Chaos Code NEXT adds new features:
- NEX System: A separate two-bars-based auto-refill meter. Exceed Chaos, Tactical Guard, Guard Breaker and Chaos Shift are integrated to this system, rather than costing super bars.
- Updated universal gameplay such as dash attacks can now be done after forward dash, while cancelling to Super Jump can now be perform with just an up input.
- Most stages' environments are now rendered in 3D.

== Characters ==
- Introduced in Chaos Code Expansion Updates
- Bravo Peperoncine
- Cait & Sith Whisker
- Celia
- Celia II Kai
- Cerberus Black
- Cthylla
- Heihachi "Catherine" Katori
- Hermes Gberardini
- Hikaru Otagi (Note: Has a variant called "MG Hikaru", who then serves as a main and separate variant in Nemesis Experiment.
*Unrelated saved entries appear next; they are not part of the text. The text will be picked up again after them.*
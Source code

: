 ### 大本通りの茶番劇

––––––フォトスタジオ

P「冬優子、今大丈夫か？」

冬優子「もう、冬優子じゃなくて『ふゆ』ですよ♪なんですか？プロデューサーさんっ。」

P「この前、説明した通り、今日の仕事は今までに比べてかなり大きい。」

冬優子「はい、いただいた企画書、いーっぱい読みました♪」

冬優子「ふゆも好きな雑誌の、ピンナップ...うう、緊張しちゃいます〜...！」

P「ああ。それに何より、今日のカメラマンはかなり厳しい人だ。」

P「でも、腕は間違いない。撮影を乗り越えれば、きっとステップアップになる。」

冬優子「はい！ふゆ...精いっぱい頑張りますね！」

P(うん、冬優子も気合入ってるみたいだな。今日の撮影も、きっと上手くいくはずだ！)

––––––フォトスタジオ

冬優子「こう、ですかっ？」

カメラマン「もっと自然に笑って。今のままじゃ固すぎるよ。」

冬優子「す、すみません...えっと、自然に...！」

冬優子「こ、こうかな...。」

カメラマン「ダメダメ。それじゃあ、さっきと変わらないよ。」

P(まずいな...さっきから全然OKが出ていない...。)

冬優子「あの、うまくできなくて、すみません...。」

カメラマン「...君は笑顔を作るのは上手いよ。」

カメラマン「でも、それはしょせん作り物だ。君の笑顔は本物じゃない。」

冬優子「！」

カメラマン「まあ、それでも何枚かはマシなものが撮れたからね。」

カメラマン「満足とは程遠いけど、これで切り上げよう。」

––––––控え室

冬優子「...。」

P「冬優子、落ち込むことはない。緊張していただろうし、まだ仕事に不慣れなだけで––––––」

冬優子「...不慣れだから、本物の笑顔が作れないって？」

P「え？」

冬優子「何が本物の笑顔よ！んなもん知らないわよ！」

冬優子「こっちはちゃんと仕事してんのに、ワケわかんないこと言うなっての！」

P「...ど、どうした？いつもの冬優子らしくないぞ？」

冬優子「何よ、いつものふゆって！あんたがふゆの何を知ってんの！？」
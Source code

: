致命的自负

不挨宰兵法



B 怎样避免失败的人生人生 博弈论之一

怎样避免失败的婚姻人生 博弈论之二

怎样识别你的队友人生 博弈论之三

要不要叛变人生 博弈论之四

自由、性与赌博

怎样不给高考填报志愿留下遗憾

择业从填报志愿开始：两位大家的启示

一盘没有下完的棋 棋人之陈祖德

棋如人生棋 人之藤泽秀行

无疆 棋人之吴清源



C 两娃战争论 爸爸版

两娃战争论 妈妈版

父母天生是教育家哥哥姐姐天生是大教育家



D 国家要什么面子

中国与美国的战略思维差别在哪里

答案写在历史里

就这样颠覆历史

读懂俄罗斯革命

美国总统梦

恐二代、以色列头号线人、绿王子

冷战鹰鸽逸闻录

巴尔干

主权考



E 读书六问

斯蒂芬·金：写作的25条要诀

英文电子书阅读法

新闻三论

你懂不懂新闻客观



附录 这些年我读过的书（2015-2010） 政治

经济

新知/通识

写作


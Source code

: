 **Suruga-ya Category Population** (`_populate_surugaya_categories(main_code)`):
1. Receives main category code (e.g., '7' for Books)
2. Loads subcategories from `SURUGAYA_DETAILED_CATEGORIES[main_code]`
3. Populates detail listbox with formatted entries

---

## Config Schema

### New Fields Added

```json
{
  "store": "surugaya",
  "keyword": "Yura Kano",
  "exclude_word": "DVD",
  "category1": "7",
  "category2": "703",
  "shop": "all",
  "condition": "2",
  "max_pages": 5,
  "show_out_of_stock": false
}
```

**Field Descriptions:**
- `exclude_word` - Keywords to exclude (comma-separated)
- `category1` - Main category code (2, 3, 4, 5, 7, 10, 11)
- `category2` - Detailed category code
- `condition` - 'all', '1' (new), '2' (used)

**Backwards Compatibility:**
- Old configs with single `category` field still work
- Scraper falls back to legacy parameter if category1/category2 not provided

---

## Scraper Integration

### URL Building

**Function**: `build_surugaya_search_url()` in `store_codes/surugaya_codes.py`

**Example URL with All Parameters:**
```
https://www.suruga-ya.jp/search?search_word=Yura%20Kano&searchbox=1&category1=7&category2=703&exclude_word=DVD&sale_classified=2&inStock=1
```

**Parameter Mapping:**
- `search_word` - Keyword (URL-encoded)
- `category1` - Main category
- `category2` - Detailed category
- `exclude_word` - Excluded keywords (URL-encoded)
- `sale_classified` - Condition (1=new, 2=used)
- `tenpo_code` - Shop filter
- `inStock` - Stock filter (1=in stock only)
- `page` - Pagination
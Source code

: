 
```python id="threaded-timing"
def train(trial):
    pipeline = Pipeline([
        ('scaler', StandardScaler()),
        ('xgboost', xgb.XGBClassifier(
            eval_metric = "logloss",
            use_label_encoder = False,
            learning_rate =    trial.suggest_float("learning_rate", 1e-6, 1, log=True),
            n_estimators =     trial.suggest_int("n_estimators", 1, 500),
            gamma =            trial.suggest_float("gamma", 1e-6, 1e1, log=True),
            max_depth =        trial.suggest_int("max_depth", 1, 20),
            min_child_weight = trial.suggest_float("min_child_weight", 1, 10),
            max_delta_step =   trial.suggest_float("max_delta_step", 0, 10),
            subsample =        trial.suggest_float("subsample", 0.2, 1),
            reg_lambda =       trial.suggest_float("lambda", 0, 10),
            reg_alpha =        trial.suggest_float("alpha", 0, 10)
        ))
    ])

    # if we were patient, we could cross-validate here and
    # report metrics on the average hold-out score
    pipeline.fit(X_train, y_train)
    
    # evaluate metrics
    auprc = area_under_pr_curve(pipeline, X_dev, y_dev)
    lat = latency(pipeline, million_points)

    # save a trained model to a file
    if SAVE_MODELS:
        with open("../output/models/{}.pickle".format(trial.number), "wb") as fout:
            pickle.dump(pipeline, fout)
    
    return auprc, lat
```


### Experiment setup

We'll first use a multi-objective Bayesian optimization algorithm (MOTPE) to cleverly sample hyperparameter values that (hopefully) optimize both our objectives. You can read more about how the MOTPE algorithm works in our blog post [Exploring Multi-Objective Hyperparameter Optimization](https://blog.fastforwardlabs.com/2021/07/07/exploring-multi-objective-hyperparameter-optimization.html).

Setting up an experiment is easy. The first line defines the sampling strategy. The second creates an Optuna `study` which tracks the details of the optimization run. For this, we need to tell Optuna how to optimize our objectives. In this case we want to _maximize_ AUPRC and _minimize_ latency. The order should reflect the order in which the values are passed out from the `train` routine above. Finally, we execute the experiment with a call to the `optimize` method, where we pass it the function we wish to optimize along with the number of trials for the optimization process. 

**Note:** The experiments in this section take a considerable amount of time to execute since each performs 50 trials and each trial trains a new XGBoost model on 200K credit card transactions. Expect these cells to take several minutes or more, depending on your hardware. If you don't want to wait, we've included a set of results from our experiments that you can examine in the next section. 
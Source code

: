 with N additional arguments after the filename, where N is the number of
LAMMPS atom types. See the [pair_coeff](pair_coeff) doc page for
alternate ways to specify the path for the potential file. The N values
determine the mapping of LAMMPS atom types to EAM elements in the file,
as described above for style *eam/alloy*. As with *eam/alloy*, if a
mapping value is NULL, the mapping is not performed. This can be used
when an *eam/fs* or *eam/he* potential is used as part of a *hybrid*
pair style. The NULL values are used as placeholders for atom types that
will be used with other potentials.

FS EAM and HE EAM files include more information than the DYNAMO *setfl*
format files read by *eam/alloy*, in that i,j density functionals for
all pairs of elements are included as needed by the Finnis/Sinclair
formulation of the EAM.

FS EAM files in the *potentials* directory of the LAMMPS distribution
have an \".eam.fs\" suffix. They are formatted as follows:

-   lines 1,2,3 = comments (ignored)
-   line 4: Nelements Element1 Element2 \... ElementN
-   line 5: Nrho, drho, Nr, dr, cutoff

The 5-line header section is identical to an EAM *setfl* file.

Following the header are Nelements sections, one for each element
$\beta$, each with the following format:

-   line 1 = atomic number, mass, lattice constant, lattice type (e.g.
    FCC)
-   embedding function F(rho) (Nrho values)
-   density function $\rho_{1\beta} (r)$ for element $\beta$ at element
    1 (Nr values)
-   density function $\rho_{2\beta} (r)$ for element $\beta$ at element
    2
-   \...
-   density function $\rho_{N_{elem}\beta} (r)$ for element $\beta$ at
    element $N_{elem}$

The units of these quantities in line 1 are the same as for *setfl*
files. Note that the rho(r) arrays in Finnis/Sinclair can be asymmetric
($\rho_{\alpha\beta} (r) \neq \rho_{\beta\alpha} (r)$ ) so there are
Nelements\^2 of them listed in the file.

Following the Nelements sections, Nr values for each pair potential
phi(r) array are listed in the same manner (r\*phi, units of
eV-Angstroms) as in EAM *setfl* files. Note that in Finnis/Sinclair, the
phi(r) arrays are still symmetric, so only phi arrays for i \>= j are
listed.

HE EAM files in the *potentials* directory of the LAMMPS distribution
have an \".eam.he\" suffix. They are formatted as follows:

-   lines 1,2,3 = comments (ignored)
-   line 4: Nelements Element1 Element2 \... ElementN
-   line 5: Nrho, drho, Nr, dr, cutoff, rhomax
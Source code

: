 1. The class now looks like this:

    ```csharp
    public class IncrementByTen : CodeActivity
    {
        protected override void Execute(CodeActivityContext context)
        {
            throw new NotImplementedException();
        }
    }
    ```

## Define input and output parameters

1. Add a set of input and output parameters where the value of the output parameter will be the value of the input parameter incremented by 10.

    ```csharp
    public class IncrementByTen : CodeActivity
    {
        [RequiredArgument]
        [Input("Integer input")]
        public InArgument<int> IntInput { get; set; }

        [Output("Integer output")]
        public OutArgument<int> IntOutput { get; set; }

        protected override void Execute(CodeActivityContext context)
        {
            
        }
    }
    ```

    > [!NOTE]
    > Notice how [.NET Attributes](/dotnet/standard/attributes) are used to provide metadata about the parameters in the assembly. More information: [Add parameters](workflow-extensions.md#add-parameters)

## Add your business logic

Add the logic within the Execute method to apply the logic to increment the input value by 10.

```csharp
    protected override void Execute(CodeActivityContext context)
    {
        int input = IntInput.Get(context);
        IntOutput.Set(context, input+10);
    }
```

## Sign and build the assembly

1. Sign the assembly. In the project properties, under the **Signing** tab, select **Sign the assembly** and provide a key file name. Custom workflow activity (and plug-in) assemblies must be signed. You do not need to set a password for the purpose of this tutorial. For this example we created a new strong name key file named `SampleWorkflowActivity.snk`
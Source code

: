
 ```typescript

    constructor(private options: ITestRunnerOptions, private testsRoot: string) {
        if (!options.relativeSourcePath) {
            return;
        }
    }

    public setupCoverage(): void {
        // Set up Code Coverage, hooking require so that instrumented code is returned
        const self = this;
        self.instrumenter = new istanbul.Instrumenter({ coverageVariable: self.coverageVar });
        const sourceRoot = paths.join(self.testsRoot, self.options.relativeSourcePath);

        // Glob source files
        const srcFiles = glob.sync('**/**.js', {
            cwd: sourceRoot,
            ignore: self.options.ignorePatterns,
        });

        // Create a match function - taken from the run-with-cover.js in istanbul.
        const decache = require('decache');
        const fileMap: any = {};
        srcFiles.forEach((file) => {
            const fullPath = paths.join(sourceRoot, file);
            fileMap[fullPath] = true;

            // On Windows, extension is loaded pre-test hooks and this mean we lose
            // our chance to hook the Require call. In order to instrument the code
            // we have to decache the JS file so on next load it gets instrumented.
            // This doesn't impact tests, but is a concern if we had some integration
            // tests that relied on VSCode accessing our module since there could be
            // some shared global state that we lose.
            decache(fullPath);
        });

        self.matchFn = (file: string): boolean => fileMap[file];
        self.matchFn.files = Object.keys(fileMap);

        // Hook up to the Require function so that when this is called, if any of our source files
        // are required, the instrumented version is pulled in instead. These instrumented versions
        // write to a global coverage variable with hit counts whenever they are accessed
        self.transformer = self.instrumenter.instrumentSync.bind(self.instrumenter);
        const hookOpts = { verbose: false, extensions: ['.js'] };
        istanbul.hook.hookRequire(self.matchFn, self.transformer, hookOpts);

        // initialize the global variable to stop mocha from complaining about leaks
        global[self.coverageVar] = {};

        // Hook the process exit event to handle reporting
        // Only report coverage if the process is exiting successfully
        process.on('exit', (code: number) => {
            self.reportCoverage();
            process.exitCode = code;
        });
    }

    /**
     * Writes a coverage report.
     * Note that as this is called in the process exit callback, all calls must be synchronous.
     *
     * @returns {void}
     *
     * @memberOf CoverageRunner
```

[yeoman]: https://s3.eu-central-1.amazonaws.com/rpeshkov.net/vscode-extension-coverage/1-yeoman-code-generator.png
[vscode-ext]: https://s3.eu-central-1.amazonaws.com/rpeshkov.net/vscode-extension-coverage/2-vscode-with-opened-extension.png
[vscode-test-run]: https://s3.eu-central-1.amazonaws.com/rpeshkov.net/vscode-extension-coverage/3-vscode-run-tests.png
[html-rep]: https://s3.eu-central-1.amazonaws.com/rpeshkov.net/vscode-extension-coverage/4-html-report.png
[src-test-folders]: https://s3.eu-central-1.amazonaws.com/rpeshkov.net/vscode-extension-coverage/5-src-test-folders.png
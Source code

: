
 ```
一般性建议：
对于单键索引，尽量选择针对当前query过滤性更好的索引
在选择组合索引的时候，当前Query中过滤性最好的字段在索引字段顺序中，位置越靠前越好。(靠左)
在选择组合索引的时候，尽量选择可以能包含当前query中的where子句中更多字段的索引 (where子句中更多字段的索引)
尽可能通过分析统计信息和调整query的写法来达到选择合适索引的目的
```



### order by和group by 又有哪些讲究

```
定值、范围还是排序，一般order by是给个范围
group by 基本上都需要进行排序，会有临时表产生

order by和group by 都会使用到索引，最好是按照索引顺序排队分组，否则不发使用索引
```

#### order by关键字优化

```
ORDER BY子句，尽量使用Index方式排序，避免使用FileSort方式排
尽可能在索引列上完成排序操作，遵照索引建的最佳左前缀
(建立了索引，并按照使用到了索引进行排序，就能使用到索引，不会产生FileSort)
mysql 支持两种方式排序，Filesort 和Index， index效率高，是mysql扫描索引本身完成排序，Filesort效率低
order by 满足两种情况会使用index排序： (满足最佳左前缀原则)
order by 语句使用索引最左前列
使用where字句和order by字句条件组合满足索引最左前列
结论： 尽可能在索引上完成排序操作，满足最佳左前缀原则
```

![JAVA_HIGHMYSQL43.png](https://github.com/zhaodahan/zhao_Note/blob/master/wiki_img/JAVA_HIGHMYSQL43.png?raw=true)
Formerly alternate hidden variant of original Hikaru) (Note: Original version serves as one of the two bonus bosses in a single stage in Nemesis Experiment. First round start from Kagari, then Hikaru. Defeated by either of them will result game over. Separate playable slots for original Hikaru and Kagari are added via time release updates)
- Kagari (Note: The other version of Kagari in Nemesis Experiment is actually Kurenai, who goes by the name "KAGARI".)
- Kudlak-Sin Aimar (Note: Originally non-playable; made playable beginning in console release of Sign of Catastrophe)
- Lupinus (Note: Added in New Sign of Catastrophe)
- Ray
- Rui Mishima
- Vein the Rakshasa

- Introduced in Nemesis Experiment
- Kurenai
- Gou Takemoto
- Dunkel Vertex (Note: Originally non-playable at launch of Nemesis Experiment. Later becomes one of the post-launch time release playable characters in the game)

== Reception ==
Metacritics scores PlayStation 3 version of Sign of Catastrophe at 61, as it is criticized for its unbalanced gameplay and the lack of online play. Ultimately, in response, remastered version, New Sign of Catastrophe receives higher metascore at 66 than its previous counterpart, as the critics praises for the inclusion of the online play and balanced gameplay.